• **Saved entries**

***

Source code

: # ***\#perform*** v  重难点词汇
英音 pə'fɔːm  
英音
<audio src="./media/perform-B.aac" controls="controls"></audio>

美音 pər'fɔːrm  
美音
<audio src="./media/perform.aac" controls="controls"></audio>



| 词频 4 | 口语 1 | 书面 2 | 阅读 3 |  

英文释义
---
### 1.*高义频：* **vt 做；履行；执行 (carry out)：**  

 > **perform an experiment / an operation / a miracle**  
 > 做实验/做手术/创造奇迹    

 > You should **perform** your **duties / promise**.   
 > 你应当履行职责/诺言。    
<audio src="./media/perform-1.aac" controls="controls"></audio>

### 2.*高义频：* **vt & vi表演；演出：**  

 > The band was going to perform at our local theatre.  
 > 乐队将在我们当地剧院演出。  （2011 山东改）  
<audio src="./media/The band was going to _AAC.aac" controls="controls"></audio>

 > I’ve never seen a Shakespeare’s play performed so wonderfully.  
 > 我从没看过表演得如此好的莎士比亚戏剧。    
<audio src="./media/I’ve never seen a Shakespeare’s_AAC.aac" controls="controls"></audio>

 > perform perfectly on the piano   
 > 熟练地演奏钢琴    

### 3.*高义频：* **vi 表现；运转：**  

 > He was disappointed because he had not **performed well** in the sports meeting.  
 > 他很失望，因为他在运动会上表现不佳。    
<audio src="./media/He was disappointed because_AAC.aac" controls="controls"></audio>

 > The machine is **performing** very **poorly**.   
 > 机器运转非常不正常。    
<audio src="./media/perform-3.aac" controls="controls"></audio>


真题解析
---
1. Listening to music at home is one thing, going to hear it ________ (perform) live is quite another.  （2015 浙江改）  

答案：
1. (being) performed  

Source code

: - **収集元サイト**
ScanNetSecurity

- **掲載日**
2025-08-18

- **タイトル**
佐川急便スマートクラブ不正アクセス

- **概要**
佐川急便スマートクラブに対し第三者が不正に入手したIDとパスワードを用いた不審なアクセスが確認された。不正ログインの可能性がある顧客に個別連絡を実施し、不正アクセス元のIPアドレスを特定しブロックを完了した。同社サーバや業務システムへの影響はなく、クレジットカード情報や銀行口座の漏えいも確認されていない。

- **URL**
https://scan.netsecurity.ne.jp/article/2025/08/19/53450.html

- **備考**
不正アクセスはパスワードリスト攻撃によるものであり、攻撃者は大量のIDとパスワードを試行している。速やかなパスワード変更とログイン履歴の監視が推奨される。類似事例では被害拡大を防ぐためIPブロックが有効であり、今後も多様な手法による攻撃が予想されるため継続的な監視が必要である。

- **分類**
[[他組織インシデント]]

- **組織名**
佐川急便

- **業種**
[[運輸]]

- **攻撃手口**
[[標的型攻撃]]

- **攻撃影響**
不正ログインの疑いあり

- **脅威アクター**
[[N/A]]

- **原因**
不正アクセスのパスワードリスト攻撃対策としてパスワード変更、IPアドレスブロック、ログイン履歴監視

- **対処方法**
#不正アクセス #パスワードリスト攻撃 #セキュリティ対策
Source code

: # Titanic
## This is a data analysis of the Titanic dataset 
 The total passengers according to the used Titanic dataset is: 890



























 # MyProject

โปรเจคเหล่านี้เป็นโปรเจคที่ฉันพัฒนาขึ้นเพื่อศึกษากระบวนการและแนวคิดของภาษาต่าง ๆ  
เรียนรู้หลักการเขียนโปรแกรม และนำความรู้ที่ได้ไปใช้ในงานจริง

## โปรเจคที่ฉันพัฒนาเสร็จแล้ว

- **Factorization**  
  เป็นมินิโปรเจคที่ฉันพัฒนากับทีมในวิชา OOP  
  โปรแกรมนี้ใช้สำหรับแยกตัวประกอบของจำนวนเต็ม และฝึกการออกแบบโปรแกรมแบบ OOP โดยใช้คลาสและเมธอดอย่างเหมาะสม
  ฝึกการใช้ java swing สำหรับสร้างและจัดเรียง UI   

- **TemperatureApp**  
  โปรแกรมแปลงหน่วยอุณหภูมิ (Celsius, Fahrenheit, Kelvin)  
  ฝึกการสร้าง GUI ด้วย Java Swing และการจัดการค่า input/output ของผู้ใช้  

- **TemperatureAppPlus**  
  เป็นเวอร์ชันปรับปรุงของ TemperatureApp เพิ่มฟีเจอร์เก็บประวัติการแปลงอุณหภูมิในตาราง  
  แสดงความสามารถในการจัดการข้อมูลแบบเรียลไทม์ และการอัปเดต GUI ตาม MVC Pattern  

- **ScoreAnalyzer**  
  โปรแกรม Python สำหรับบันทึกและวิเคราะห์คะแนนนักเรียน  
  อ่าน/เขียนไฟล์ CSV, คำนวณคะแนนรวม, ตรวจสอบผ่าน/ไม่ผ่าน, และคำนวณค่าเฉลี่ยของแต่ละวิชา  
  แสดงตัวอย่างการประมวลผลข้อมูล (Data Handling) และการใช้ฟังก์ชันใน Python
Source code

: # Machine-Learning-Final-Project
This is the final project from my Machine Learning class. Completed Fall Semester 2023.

***

• **Task brief**
Pull out all lines from the entries above in which the word "สำหร" appears.

• **Result**
  โปรแกรมนี้ใช้สำหรับแยกตัวประกอบของจำนวนเต็ม และฝึกการออกแบบโปรแกรมแบบ OOP โดยใช้คลาสและเมธอดอย่างเหมาะสม
  ฝึกการใช้ java swing สำหรับสร้างและจัดเรียง UI   
  โปรแกรม Python สำหรับบันทึกและวิเคราะห์คะแนนนักเรียน  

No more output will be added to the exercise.